- Origin: Seattle, Washington, United States
- Genres: Garage rock, alternative rock, punk rock
- Years active: 2013–present
- Label: Suicide Squeeze Records
- Members: Julia Shapiro Stacy Peck Bree Mckenna

= Childbirth (band) =

American alternative rock band

Childbirth is an American alternative rock band from Seattle, Washington, United States. The band includes members from other popular Seattle-based bands (Julia Shapiro of Chastity Belt, Bree McKenna of Tacocat, Stacy Peck of Pony Time). The band performs in maternity gowns and is currently signed to the label Suicide Squeeze Records

The three piece received some notoriety on websites such as Pitchfork and Vice Magazine for their viral song "I Only Fucked You as a Joke", which also made Spin magazine's Top 100 Songs of 2014.

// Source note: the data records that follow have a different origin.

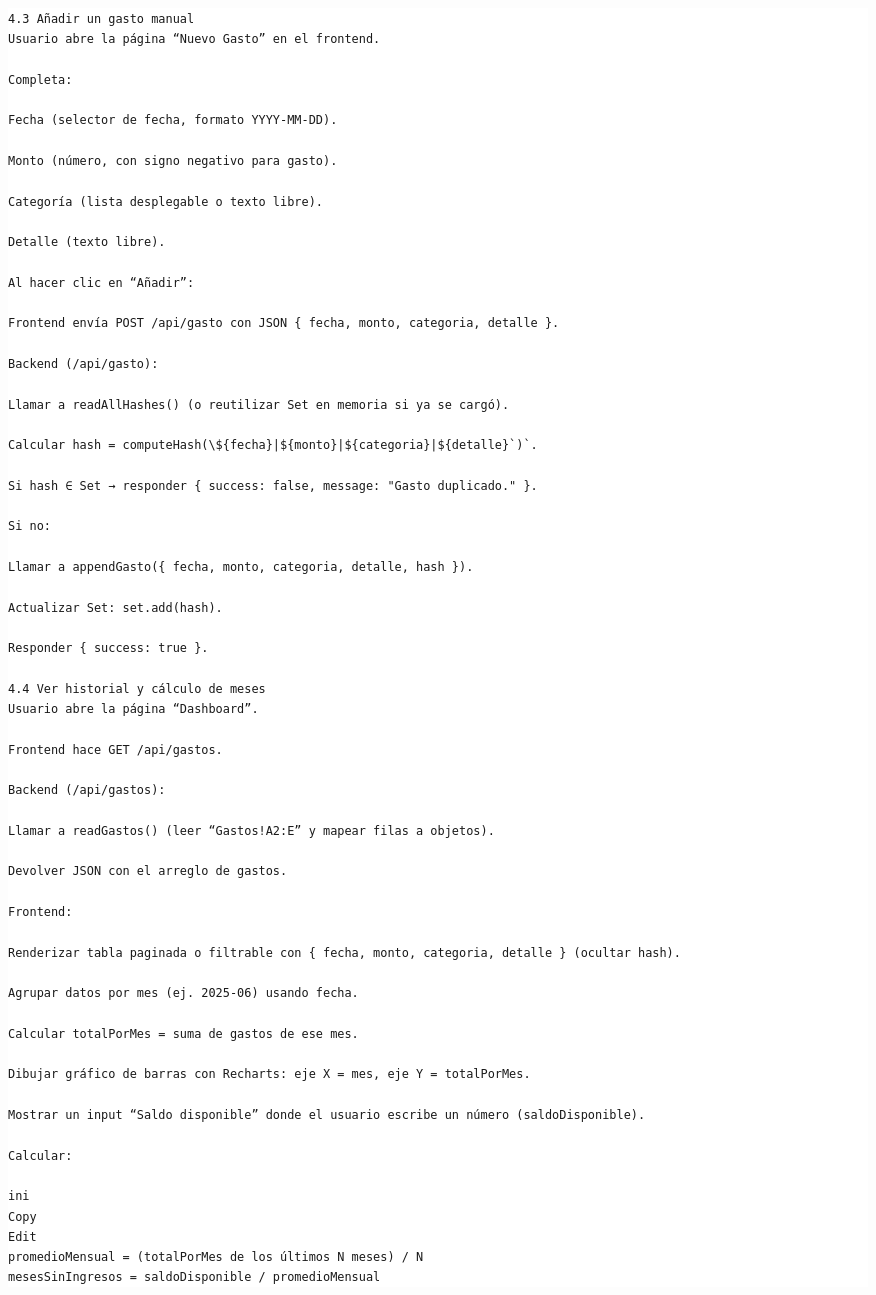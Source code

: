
   ```jsonc
4.3 Añadir un gasto manual
Usuario abre la página “Nuevo Gasto” en el frontend.

Completa:

Fecha (selector de fecha, formato YYYY-MM-DD).

Monto (número, con signo negativo para gasto).

Categoría (lista desplegable o texto libre).

Detalle (texto libre).

Al hacer clic en “Añadir”:

Frontend envía POST /api/gasto con JSON { fecha, monto, categoria, detalle }.

Backend (/api/gasto):

Llamar a readAllHashes() (o reutilizar Set en memoria si ya se cargó).

Calcular hash = computeHash(\${fecha}|${monto}|${categoria}|${detalle}`)`.

Si hash ∈ Set → responder { success: false, message: "Gasto duplicado." }.

Si no:

Llamar a appendGasto({ fecha, monto, categoria, detalle, hash }).

Actualizar Set: set.add(hash).

Responder { success: true }.

4.4 Ver historial y cálculo de meses
Usuario abre la página “Dashboard”.

Frontend hace GET /api/gastos.

Backend (/api/gastos):

Llamar a readGastos() (leer “Gastos!A2:E” y mapear filas a objetos).

Devolver JSON con el arreglo de gastos.

Frontend:

Renderizar tabla paginada o filtrable con { fecha, monto, categoria, detalle } (ocultar hash).

Agrupar datos por mes (ej. 2025-06) usando fecha.

Calcular totalPorMes = suma de gastos de ese mes.

Dibujar gráfico de barras con Recharts: eje X = mes, eje Y = totalPorMes.

Mostrar un input “Saldo disponible” donde el usuario escribe un número (saldoDisponible).

Calcular:

ini
Copy
Edit
promedioMensual = (totalPorMes de los últimos N meses) / N
mesesSinIngresos = saldoDisponible / promedioMensual
  ```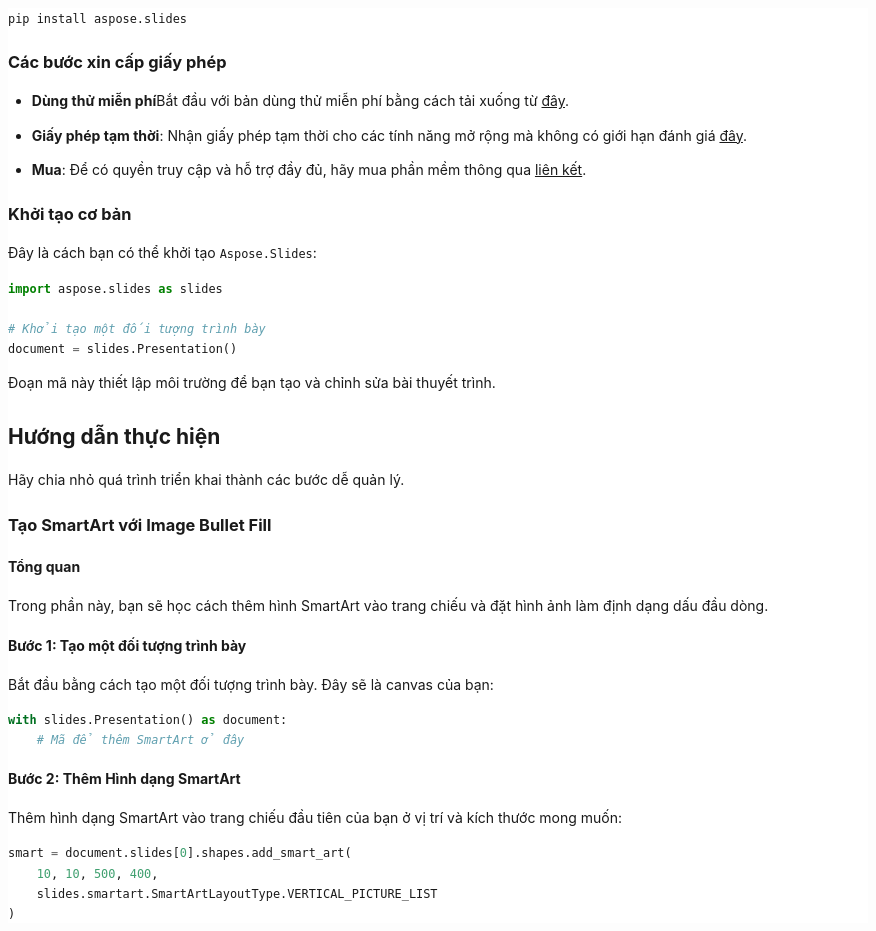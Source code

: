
```bash
pip install aspose.slides
```

### Các bước xin cấp giấy phép

- **Dùng thử miễn phí**Bắt đầu với bản dùng thử miễn phí bằng cách tải xuống từ [đây](https://releases.aspose.com/slides/python-net/).
  
- **Giấy phép tạm thời**: Nhận giấy phép tạm thời cho các tính năng mở rộng mà không có giới hạn đánh giá [đây](https://purchase.aspose.com/temporary-license/).

- **Mua**: Để có quyền truy cập và hỗ trợ đầy đủ, hãy mua phần mềm thông qua [liên kết](https://purchase.aspose.com/buy).

### Khởi tạo cơ bản

Đây là cách bạn có thể khởi tạo `Aspose.Slides`:

```python
import aspose.slides as slides

# Khởi tạo một đối tượng trình bày
document = slides.Presentation()
```

Đoạn mã này thiết lập môi trường để bạn tạo và chỉnh sửa bài thuyết trình.

## Hướng dẫn thực hiện

Hãy chia nhỏ quá trình triển khai thành các bước dễ quản lý.

### Tạo SmartArt với Image Bullet Fill

#### Tổng quan

Trong phần này, bạn sẽ học cách thêm hình SmartArt vào trang chiếu và đặt hình ảnh làm định dạng dấu đầu dòng.

#### Bước 1: Tạo một đối tượng trình bày

Bắt đầu bằng cách tạo một đối tượng trình bày. Đây sẽ là canvas của bạn:

```python
with slides.Presentation() as document:
    # Mã để thêm SmartArt ở đây
```

#### Bước 2: Thêm Hình dạng SmartArt

Thêm hình dạng SmartArt vào trang chiếu đầu tiên của bạn ở vị trí và kích thước mong muốn:

```python
smart = document.slides[0].shapes.add_smart_art(
    10, 10, 500, 400,
    slides.smartart.SmartArtLayoutType.VERTICAL_PICTURE_LIST
)
```
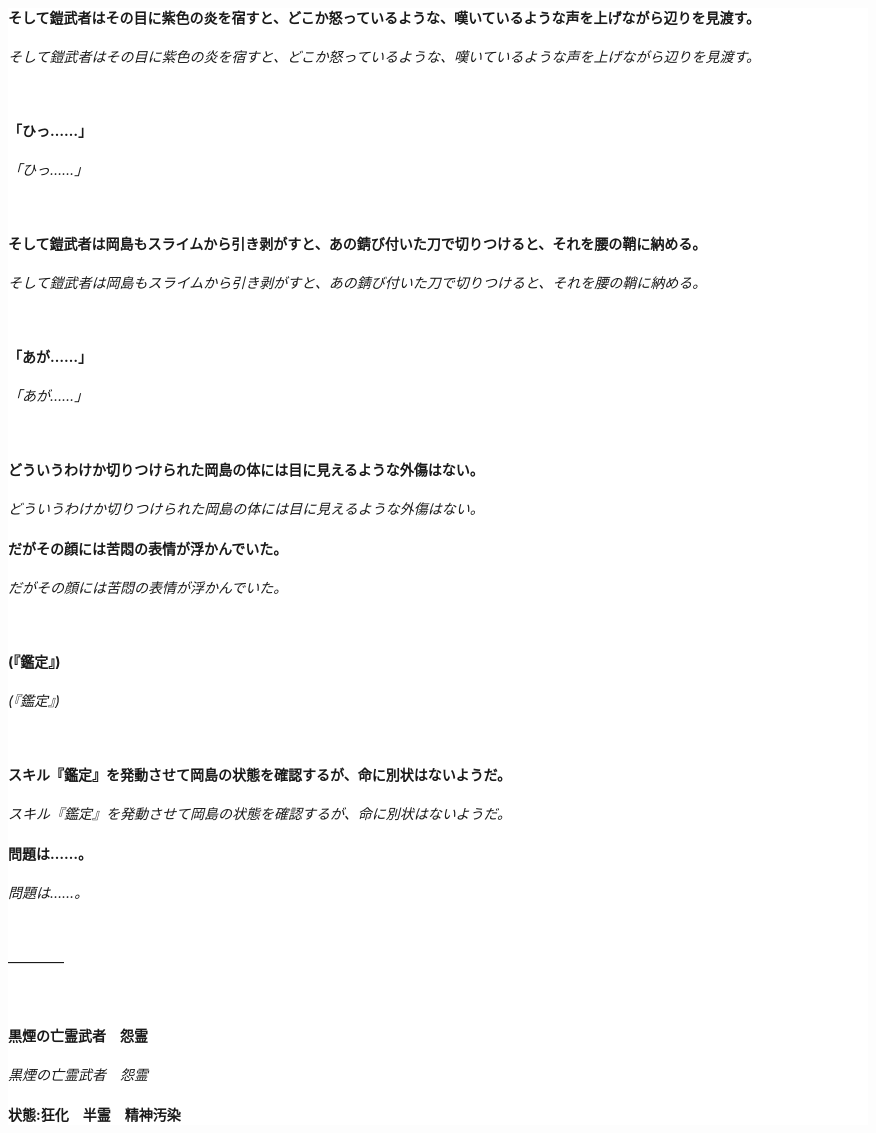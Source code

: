 #### そして鎧武者はその目に紫色の炎を宿すと、どこか怒っているような、嘆いているような声を上げながら辺りを見渡す。

*そして鎧武者はその目に紫色の炎を宿すと、どこか怒っているような、嘆いているような声を上げながら辺りを見渡す。*

&nbsp;

#### 「ひっ……」

*「ひっ……」*

&nbsp;

#### そして鎧武者は岡島もスライムから引き剥がすと、あの錆び付いた刀で切りつけると、それを腰の鞘に納める。

*そして鎧武者は岡島もスライムから引き剥がすと、あの錆び付いた刀で切りつけると、それを腰の鞘に納める。*

&nbsp;

#### 「あが……」

*「あが……」*

&nbsp;

#### どういうわけか切りつけられた岡島の体には目に見えるような外傷はない。

*どういうわけか切りつけられた岡島の体には目に見えるような外傷はない。*

#### だがその顔には苦悶の表情が浮かんでいた。

*だがその顔には苦悶の表情が浮かんでいた。*

&nbsp;

#### (『鑑定』)

*(『鑑定』)*

&nbsp;

#### スキル『鑑定』を発動させて岡島の状態を確認するが、命に別状はないようだ。

*スキル『鑑定』を発動させて岡島の状態を確認するが、命に別状はないようだ。*

#### 問題は……。

*問題は……。*

&nbsp;

――――

&nbsp;

#### 黒煙の亡霊武者　怨霊

*黒煙の亡霊武者　怨霊*

#### 状態:狂化　半霊　精神汚染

NPR premiered the single "Nasty Grrls" for their most recent album, Women's Rights. The record received positive reviews from reviewers including Pitchfork and Spin, and after some touring of both coasts, the band was invited to perform at the Sasquatch Music Festival, and New York City's Northside Music Festival.

In 2016, the band appeared on the podcast, Accidents On Purpose, where they claimed they are good at getting people to mow their lawn and made jokes about feminism.